I am also a proponent of market/institutional knowledge … if you have been working in HPC for a while, you might have a clue as to how some systems run, some good design points, some really bad ideas (“hey lets run a cluster over pairs of SLIP lines”).
Well, had an amusing exchange on Beowulf list today. The person seemed put off by my pointing out that in a cluster, IO is an issue, and you need to think carefully about the IO prior to setting a particular expectation. This person doesn’t have a great deal of experience in HPC, well, none from what I can see, and was put off by my pointing out that IO performance is an issue, and you need to think carefully about how to address it.
One of the things that our customers find valuable is our experience in catching these issues, helping to align/set expectations. The last thing you want to do is to create a scalable resource, and place a decidedly non-scalable element in there at a critical point.

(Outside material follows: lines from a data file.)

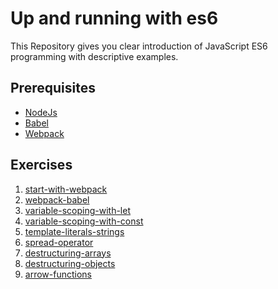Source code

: # Up and running with es6
This Repository gives you clear introduction of JavaScript ES6 programming with descriptive examples.

## Prerequisites
<ul>
  <li><a href="https://nodejs.org">NodeJs</a></li>
  <li><a href="http://babeljs.io">Babel</a></li>
  <li><a href="https://webpack.js.org">Webpack</a></li>
</ul>

## Exercises
<ol>
  <li><a href="https://github.com/gsin11/up-and-running-with-es6/tree/master/1-start-with-webpack">start-with-webpack</a></li>
  <li><a href="https://github.com/gsin11/up-and-running-with-es6/tree/master/2-webpack-babel">webpack-babel</a></li>
  <li><a href="https://github.com/gsin11/up-and-running-with-es6/tree/master/3-variable-scoping-with-let">variable-scoping-with-let</a></li>
  <li><a href="https://github.com/gsin11/up-and-running-with-es6/tree/master/4-variable-scoping-with-const">variable-scoping-with-const</a></li>
  <li><a href="https://github.com/gsin11/up-and-running-with-es6/tree/master/5-template-literals-strings">template-literals-strings</a></li>
  <li><a href="https://github.com/gsin11/up-and-running-with-es6/tree/master/6-spread-operator">spread-operator</a></li>
  <li><a href="https://github.com/gsin11/up-and-running-with-es6/tree/master/7-destructuring-arrays">destructuring-arrays</a></li>
  <li><a href="https://github.com/gsin11/up-and-running-with-es6/tree/master/8-destructuring-objects">destructuring-objects</a></li>
  <li><a href="https://github.com/gsin11/up-and-running-with-es6/tree/master/9-arrow-functions">arrow-functions</a></li>
</ol>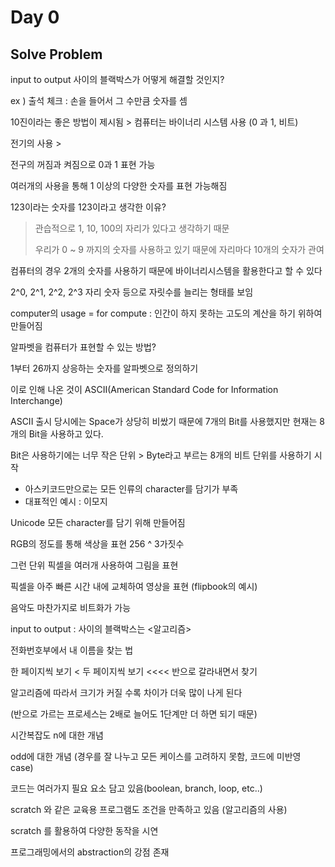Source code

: # Day 0

## Solve Problem

input to output 사이의 블랙박스가 어떻게 해결할 것인지?

ex ) 출석 체크 : 손을 들어서 그 수만큼 숫자를 셈

10진이라는 좋은 방법이 제시됨 > 컴퓨터는 바이너리 시스템 사용 (0 과 1, 비트) 

전기의 사용 >

전구의 꺼짐과 켜짐으로 0과 1 표현 가능

여러개의 사용을 통해 1 이상의 다양한 숫자를 표현 가능해짐

123이라는 숫자를 123이라고 생각한 이유?

> 관습적으로 1, 10, 100의 자리가 있다고 생각하기 때문
> 
> 우리가 0 ~ 9 까지의 숫자를 사용하고 있기 때문에 자리마다 10개의 숫자가 관여

컴퓨터의 경우 2개의 숫자를 사용하기 때문에 바이너리시스템을 활용한다고 할 수 있다

2^0, 2^1, 2^2, 2^3 자리 숫자 등으로 자릿수를 늘리는 형태를 보임

computer의 usage = for compute : 인간이 하지 못하는 고도의 계산을 하기 위하여 만들어짐

알파벳을 컴퓨터가 표현할 수 있는 방법? 

1부터 26까지 상응하는 숫자를 알파벳으로 정의하기

이로 인해 나온 것이 ASCII(American Standard Code for Information Interchange)

ASCII 출시 당시에는 Space가 상당히 비쌌기 때문에 7개의 Bit를 사용했지만 현재는 8개의 Bit을 사용하고 있다.

Bit은 사용하기에는 너무 작은 단위 > Byte라고 부르는 8개의 비트 단위를 사용하기 시작

- 아스키코드만으로는 모든 인류의 character를 담기가 부족
- 대표적인 예시 : 이모지

Unicode 모든 character를 담기 위해 만들어짐

RGB의 정도를 통해 색상을 표현 256 ^ 3가짓수

그런 단위 픽셀을 여러개 사용하여 그림을 표현

픽셀을 아주 빠른 시간 내에 교체하여 영상을 표현 (flipbook의 예시)

음악도 마찬가지로 비트화가 가능

input to output : 사이의 블랙박스는 <알고리즘>

전화번호부에서 내 이름을 찾는 법 

한 페이지씩 보기 < 두 페이지씩 보기 <<<< 반으로 갈라내면서 찾기 

알고리즘에 따라서 크기가 커질 수록 차이가 더욱 많이 나게 된다

(반으로 가르는 프로세스는 2배로 늘어도 1단계만 더 하면 되기 때문)

시간복잡도 n에 대한 개념

odd에 대한 개념 (경우를 잘 나누고 모든 케이스를 고려하지 못함, 코드에 미반영 case)

코드는 여러가지 필요 요소 담고 있음(boolean, branch, loop, etc..)

scratch 와 같은 교육용 프로그램도 조건을 만족하고 있음 (알고리즘의 사용)

scratch 를 활용하여 다양한 동작을 시연

프로그래밍에서의 abstraction의 강점 존재
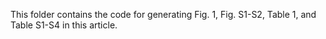 This folder contains the code for generating Fig. 1, Fig. S1-S2, Table 1, and Table S1-S4 in this article.
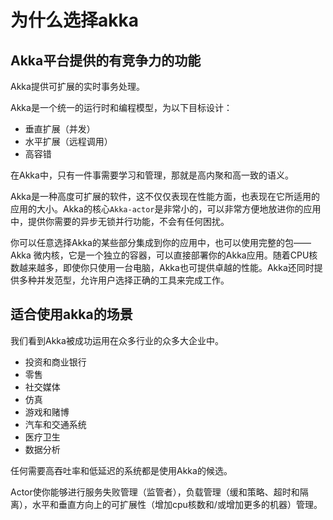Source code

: # 为什么选择akka

## Akka平台提供的有竞争力的功能

Akka提供可扩展的实时事务处理。

Akka是一个统一的运行时和编程模型，为以下目标设计：

- 垂直扩展（并发）
- 水平扩展（远程调用）
- 高容错

在Akka中，只有一件事需要学习和管理，那就是高内聚和高一致的语义。

Akka是一种高度可扩展的软件，这不仅仅表现在性能方面，也表现在它所适用的应用的大小。Akka的核心`Akka-actor`是非常小的，可以非常方便地放进你的应用中，提供你需要的异步无锁并行功能，不会有任何困扰。

你可以任意选择Akka的某些部分集成到你的应用中，也可以使用完整的包——Akka 微内核，它是一个独立的容器，可以直接部署你的Akka应用。随着CPU核数越来越多，即使你只使用一台电脑，Akka也可提供卓越的性能。Akka还同时提供多种并发范型，允许用户选择正确的工具来完成工作。

## 适合使用akka的场景

我们看到Akka被成功运用在众多行业的众多大企业中。

- 投资和商业银行
- 零售
- 社交媒体
- 仿真
- 游戏和赌博
- 汽车和交通系统
- 医疗卫生
- 数据分析

任何需要高吞吐率和低延迟的系统都是使用Akka的候选。

Actor使你能够进行服务失败管理（监管者），负载管理（缓和策略、超时和隔离），水平和垂直方向上的可扩展性（增加cpu核数和/或增加更多的机器）管理。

Sadly, this person was hung up on the benchmarking point. He couldn’t get past running meaningful benchmarks, went on the attack in public and private.
He is now in my filters. I have too much to do to worry about engaging with arguments with people who are yelling my points at me. Silly really.
I have said, many many times, countless times … in public, in private that

It is worth noting that the only benchmarks that are really meaningful to most users would use their own codes and their own input data sets

I have said this in published papers, in white papers, in marketing material, online, etc. Getting meaningful benchmarks together is hard work for most people, and few if any actually do this. In these cases, the deep knowledge of how certain apps behave and patterns that you have to worry about as you scale up, are quite beneficial.
It is naive (dangerously so in many cases) to think that all users will benchmark their own codes, or systems, in such a way to measure what they need to provide good sizing guidance. Moreover, as you scale up your problems to where you want to run them, new elements of serialization emerge. You find the algorithm that you have been using to read your data files fails to scale as you move to very large sized files (Fluent). You find that algorithms that worked well with 4 nodes fail miserably at 40.
That is you need to have a deep understanding of your code to predict what will happen as you scale up in node count, in number of processors, in file I/O.
If you don’t have this, you can always speak to people with a good background in HPC, who might be able to help. This is part of what we do.
And occasionally, you will get criticized by self-righteous and presumptuous people for doing so.
I guess it comes with the territory.
We live with the fact that most users still use IOzone and bonnie for their IO benchmarking, though neither one is a reasonable approximation to end user IO patterns. We have written a few benchmarks and benchmark drivers in our own day, one of which has been in use by a number of computer vendors, one specifically for marketing purposes. (see page 25).
Basically most users won’t use their own code as benchmarks, but will substitute “standard” benchmarks and claim similarity. Such is life. SpecFP ratios don’t tell a meaningful story. What does is real application benchmarks. SpecFPs give you approximations to the results.
Yet people rely on them.
This is because, for quite a few people, the cost-benefit analysis of doing their own benchmarks is weighted decidedly in favor of minimal time/effort on their part. Leverage what exists. Use that institutional knowledge.
In some cases this works well. In some it does not (benchmarks can be, and are, gamed … results may not represent real test cases). Again, this is where the experience comes in.
Someone who has a clue about what and how to build given an app and a little more information, could be quite a valuable resource.
Update: This definition rather precisely fits the person I was attempting to discuss things with.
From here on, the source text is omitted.